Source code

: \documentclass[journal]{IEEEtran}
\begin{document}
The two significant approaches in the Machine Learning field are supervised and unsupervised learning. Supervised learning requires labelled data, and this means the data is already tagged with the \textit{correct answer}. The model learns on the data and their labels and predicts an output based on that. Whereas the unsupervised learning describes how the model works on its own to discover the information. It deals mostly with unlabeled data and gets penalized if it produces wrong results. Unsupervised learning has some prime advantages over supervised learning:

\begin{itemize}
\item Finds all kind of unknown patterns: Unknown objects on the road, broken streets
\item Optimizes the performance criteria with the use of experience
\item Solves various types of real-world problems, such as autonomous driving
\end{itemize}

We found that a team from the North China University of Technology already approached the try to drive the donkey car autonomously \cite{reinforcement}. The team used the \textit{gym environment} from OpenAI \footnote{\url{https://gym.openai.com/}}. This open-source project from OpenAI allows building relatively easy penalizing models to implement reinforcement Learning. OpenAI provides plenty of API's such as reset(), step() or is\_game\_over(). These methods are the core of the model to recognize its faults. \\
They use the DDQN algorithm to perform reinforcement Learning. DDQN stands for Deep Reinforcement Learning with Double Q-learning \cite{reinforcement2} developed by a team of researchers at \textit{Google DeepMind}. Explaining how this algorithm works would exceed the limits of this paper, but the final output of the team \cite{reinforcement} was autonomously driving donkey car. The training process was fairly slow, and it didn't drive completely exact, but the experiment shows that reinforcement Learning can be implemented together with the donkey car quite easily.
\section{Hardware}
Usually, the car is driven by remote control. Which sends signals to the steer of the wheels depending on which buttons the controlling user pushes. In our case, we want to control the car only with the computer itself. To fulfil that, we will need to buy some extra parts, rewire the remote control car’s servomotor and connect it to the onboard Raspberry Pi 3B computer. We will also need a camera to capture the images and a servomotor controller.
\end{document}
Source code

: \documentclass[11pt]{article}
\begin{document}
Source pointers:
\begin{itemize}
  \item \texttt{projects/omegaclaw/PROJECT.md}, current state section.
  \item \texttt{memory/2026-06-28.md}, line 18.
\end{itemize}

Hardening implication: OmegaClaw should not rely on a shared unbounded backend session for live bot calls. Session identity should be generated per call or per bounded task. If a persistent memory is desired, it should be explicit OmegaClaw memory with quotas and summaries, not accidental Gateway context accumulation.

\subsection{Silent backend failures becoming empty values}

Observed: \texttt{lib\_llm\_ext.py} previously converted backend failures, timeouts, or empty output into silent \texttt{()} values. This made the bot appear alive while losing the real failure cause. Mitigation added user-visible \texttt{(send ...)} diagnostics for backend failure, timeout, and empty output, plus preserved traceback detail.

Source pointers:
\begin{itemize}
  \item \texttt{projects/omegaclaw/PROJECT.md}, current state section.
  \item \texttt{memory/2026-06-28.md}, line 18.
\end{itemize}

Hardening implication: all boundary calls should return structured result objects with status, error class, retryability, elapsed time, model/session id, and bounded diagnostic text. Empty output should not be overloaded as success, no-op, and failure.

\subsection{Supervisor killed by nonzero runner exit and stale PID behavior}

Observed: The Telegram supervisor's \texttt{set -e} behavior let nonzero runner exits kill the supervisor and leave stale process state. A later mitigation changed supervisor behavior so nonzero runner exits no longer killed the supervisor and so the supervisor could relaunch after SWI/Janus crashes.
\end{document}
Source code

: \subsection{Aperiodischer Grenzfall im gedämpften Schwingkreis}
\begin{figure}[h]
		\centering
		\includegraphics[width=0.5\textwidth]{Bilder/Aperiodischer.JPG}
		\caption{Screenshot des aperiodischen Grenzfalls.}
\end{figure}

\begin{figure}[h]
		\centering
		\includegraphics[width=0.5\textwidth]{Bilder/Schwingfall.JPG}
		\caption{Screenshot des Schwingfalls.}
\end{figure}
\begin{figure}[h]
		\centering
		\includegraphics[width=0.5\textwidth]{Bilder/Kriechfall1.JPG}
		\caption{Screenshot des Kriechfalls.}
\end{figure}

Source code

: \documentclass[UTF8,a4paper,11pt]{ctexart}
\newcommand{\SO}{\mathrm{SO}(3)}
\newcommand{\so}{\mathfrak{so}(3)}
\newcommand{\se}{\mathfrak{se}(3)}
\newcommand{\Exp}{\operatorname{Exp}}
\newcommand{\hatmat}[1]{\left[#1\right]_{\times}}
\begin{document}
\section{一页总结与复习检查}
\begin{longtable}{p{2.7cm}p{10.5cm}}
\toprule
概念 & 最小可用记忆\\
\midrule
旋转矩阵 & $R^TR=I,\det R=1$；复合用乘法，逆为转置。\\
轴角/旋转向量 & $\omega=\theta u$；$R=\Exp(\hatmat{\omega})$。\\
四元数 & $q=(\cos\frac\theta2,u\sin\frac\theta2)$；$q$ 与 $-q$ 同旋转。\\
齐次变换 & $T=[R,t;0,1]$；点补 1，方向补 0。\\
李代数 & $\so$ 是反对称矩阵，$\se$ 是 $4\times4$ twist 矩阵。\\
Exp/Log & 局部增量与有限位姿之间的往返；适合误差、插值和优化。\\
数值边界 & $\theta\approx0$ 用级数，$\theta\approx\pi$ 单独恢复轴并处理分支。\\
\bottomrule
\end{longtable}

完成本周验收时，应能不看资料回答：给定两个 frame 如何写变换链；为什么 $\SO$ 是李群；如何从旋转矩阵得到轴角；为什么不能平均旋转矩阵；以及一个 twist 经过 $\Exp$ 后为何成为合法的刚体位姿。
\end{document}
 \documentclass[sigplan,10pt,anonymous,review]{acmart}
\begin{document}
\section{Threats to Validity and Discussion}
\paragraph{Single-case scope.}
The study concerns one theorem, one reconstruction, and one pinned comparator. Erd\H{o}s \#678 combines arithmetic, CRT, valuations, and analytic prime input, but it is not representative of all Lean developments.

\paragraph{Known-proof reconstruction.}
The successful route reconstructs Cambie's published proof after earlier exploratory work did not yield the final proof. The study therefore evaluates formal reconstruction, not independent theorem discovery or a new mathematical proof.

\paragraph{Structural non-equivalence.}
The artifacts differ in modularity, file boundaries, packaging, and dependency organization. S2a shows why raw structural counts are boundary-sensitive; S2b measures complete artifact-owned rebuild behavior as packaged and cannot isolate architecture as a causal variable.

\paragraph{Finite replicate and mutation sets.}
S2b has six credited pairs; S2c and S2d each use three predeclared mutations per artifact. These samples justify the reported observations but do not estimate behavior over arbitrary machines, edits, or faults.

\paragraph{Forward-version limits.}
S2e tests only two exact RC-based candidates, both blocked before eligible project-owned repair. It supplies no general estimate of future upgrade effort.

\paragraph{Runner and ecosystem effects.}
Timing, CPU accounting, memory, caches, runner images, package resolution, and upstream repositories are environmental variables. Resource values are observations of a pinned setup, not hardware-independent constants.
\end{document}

- _What you need to do_:
Find the lines of the listing above that hold "faults". Please copy them.

- _Answer below_:
We found that a team from the North China University of Technology already approached the try to drive the donkey car autonomously \cite{reinforcement}. The team used the \textit{gym environment} from OpenAI \footnote{\url{https://gym.openai.com/}}. This open-source project from OpenAI allows building relatively easy penalizing models to implement reinforcement Learning. OpenAI provides plenty of API's such as reset(), step() or is\_game\_over(). These methods are the core of the model to recognize its faults. \\
S2b has six credited pairs; S2c and S2d each use three predeclared mutations per artifact. These samples justify the reported observations but do not estimate behavior over arbitrary machines, edits, or faults.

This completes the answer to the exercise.